— Activity —
Transcribe, verbatim, every line from the start of the entries through the line that contains "Warehouse management parameters</span></span>"; include both boundary lines and omit all others.

— Entries shown —

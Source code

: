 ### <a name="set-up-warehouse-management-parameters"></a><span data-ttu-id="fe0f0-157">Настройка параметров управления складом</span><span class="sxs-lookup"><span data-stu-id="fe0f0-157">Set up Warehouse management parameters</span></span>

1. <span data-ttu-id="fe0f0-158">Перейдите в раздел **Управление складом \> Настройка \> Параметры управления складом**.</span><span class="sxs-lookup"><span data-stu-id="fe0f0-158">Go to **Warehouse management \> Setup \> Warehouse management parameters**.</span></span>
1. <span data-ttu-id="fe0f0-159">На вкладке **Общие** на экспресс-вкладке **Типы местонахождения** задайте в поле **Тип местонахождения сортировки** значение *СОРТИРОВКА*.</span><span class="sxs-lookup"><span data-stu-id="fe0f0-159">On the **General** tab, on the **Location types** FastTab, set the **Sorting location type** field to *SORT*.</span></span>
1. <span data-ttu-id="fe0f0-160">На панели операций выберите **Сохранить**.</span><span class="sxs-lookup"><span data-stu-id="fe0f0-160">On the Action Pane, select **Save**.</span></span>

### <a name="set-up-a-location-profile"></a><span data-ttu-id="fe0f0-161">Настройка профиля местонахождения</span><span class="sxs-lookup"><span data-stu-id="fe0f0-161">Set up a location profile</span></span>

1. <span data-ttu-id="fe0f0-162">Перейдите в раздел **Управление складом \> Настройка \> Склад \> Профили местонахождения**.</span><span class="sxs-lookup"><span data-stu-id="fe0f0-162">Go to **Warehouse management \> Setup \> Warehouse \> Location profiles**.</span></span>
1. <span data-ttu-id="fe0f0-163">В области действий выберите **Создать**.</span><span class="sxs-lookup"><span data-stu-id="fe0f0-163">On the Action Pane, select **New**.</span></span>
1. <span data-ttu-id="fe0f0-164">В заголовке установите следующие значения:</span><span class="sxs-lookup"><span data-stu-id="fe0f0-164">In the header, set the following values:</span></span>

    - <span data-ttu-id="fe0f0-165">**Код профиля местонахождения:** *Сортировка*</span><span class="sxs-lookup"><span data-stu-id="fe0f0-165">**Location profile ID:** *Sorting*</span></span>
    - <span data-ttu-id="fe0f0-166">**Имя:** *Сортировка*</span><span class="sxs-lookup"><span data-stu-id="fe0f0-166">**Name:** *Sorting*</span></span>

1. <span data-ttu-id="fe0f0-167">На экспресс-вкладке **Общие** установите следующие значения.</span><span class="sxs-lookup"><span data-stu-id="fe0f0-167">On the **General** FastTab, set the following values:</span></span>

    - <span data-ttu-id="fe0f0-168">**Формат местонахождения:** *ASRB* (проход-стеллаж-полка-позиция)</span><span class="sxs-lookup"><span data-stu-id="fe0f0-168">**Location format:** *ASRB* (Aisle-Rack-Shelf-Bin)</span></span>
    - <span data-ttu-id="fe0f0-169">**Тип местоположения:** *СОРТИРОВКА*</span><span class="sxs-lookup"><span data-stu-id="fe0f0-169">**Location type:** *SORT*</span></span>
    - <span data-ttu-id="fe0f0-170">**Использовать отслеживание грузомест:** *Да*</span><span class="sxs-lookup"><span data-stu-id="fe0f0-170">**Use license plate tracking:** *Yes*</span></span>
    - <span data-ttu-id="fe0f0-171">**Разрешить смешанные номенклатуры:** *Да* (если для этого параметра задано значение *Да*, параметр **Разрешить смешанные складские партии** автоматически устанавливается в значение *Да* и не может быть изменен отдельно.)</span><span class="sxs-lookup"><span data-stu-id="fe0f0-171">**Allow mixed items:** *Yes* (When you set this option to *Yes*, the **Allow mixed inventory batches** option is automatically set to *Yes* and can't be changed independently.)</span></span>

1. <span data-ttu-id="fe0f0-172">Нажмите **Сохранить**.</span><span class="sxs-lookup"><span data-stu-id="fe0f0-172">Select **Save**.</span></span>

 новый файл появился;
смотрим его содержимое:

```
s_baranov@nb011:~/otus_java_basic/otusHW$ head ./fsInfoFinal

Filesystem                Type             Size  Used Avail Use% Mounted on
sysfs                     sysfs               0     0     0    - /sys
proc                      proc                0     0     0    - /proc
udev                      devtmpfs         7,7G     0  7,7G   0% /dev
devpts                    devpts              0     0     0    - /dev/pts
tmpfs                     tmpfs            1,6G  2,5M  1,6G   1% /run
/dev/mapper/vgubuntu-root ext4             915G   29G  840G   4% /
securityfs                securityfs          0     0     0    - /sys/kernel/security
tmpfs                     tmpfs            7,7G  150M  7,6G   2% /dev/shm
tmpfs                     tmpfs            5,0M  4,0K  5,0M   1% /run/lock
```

— Finished task —
Source code

: ### <a name="set-up-warehouse-management-parameters"></a><span data-ttu-id="fe0f0-157">Настройка параметров управления складом</span><span class="sxs-lookup"><span data-stu-id="fe0f0-157">Set up Warehouse management parameters</span></span>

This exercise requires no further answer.